The decision was made during the EU’s Foreign Affairs Council session, which also discussed the normalization of relations between Armenia and Azerbaijan.
“The Council discussed how to strengthen cooperation with Armenia and support its democratically elected authorities, its resilience, its security and the continuation of reforms in the country,” Borrell said after the meeting.
“We decided to beef up our mission in Armenia with more servants and more patrols in the sensitive areas of the border. And we will explore possible support to Armenia under the European Peace Facility and an option for visa liberalization for Armenia,” Borrell added.
“We must be very vigilant about any attempts to destabilize the situation in Armenia, internally or externally,” said Borrell.
“Our message to Azerbaijan has been very clear: any violation of Armenia’s territorial integrity will be deemed unacceptable and will result in serious consequences for the quality of our relations,” Borrell emphasized.

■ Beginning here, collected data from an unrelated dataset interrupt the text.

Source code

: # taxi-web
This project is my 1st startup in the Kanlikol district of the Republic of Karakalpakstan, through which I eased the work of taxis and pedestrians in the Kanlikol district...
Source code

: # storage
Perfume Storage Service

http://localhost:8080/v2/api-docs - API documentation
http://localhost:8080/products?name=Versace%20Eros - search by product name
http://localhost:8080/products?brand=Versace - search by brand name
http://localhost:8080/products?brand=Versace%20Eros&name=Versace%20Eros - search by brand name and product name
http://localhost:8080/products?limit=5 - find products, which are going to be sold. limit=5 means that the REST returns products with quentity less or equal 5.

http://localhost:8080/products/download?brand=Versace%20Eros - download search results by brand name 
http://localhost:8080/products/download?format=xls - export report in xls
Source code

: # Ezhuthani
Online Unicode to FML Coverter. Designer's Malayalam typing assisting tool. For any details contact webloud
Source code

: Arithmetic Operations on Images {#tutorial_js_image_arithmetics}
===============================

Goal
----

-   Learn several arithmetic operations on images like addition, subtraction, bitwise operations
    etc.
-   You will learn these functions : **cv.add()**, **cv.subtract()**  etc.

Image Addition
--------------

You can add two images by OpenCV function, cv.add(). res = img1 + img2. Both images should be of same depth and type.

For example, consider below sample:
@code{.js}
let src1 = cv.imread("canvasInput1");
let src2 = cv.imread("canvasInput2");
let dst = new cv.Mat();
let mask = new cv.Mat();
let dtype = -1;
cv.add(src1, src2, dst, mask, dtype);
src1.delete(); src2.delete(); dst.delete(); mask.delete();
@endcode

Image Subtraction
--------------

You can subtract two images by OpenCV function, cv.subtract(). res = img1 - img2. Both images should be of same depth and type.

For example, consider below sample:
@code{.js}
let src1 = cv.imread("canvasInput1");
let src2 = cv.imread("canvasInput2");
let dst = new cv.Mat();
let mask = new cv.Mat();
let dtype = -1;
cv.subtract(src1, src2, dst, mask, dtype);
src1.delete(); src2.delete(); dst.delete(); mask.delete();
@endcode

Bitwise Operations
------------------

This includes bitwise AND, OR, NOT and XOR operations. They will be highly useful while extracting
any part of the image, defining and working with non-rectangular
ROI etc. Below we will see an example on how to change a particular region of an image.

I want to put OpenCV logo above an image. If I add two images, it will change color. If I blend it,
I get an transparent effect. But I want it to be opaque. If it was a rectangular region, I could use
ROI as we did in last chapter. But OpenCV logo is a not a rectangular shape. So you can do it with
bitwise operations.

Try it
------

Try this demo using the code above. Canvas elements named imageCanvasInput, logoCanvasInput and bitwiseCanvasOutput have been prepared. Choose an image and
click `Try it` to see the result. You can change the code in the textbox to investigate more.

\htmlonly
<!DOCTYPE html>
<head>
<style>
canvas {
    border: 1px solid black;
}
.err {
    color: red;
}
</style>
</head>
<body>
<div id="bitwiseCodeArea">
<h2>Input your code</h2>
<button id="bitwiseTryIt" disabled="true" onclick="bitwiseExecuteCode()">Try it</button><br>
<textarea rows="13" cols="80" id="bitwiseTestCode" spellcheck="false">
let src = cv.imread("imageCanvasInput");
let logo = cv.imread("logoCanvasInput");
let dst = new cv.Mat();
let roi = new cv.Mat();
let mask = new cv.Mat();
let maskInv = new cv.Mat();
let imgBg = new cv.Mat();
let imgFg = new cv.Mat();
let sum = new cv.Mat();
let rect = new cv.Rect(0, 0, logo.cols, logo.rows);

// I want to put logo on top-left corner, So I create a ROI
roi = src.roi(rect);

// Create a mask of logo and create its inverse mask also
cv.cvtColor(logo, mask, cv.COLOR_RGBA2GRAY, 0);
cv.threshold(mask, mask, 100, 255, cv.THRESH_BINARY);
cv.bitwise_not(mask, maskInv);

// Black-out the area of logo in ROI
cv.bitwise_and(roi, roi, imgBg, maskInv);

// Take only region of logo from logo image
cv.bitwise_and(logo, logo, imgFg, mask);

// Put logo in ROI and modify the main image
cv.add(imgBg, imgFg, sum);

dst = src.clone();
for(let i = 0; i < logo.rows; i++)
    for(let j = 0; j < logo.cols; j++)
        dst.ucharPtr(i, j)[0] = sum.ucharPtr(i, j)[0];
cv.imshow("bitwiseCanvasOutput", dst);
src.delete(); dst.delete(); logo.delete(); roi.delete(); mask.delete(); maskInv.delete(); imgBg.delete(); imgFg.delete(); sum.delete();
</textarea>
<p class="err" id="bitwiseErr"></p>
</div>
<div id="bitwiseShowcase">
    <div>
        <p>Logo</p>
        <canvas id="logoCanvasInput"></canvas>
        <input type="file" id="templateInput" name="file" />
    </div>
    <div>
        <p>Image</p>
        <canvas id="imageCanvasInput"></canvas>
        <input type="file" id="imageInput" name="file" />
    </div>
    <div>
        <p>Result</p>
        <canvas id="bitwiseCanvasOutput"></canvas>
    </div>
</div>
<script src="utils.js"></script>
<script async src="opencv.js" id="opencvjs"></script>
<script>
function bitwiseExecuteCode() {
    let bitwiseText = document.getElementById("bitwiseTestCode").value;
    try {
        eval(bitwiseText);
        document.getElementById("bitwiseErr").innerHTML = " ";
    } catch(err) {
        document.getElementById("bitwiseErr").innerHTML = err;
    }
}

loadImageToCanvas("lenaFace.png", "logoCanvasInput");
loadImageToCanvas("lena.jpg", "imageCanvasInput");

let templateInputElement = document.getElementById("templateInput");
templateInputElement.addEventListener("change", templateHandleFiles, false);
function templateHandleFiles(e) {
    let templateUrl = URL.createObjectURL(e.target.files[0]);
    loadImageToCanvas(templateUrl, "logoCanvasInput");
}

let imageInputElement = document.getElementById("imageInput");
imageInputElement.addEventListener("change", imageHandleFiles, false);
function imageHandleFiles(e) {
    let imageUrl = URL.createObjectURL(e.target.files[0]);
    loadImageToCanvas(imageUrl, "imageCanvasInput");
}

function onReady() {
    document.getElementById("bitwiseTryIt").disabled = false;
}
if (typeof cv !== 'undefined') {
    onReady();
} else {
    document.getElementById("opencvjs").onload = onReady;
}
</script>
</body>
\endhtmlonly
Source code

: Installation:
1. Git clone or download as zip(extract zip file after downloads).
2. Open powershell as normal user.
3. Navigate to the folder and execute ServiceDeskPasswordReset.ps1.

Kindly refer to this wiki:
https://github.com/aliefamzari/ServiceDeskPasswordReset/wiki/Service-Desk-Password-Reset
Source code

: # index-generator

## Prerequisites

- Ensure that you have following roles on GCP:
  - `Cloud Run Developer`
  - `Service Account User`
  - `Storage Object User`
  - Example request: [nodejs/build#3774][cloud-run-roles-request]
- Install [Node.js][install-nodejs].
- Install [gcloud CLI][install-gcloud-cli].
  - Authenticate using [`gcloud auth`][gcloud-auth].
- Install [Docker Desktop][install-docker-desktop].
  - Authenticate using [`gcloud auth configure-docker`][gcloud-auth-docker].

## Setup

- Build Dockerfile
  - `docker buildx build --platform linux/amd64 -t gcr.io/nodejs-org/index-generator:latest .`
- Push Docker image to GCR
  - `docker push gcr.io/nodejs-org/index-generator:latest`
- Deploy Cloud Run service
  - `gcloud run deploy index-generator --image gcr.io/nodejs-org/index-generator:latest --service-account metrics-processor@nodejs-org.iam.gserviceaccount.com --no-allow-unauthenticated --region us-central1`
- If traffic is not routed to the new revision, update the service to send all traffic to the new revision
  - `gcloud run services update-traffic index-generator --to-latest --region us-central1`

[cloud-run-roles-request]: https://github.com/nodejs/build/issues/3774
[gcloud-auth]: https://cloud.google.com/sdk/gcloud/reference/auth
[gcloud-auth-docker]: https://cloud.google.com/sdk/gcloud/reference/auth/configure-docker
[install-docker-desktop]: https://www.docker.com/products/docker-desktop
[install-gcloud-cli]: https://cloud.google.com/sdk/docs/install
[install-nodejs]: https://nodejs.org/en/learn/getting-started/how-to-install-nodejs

“We call for the resumption of negotiations between Armenia and Azerbaijan within the framework of the work done by the President of the European Council, because we need it. It is possible to sign a peace agreement and we are committed to maintain our role as mediators,” said Borrell.
The EU deployed its monitoring mission to Armenia last year. Last month Canada joined the mission as the only non-EU country. European leaders have said the expansion of the mission will allow all 27 EU member states to participate.
The foreign ministers’ decision will be submitted to the European Council, which will discuss the measure and propose the parameters of its implementation.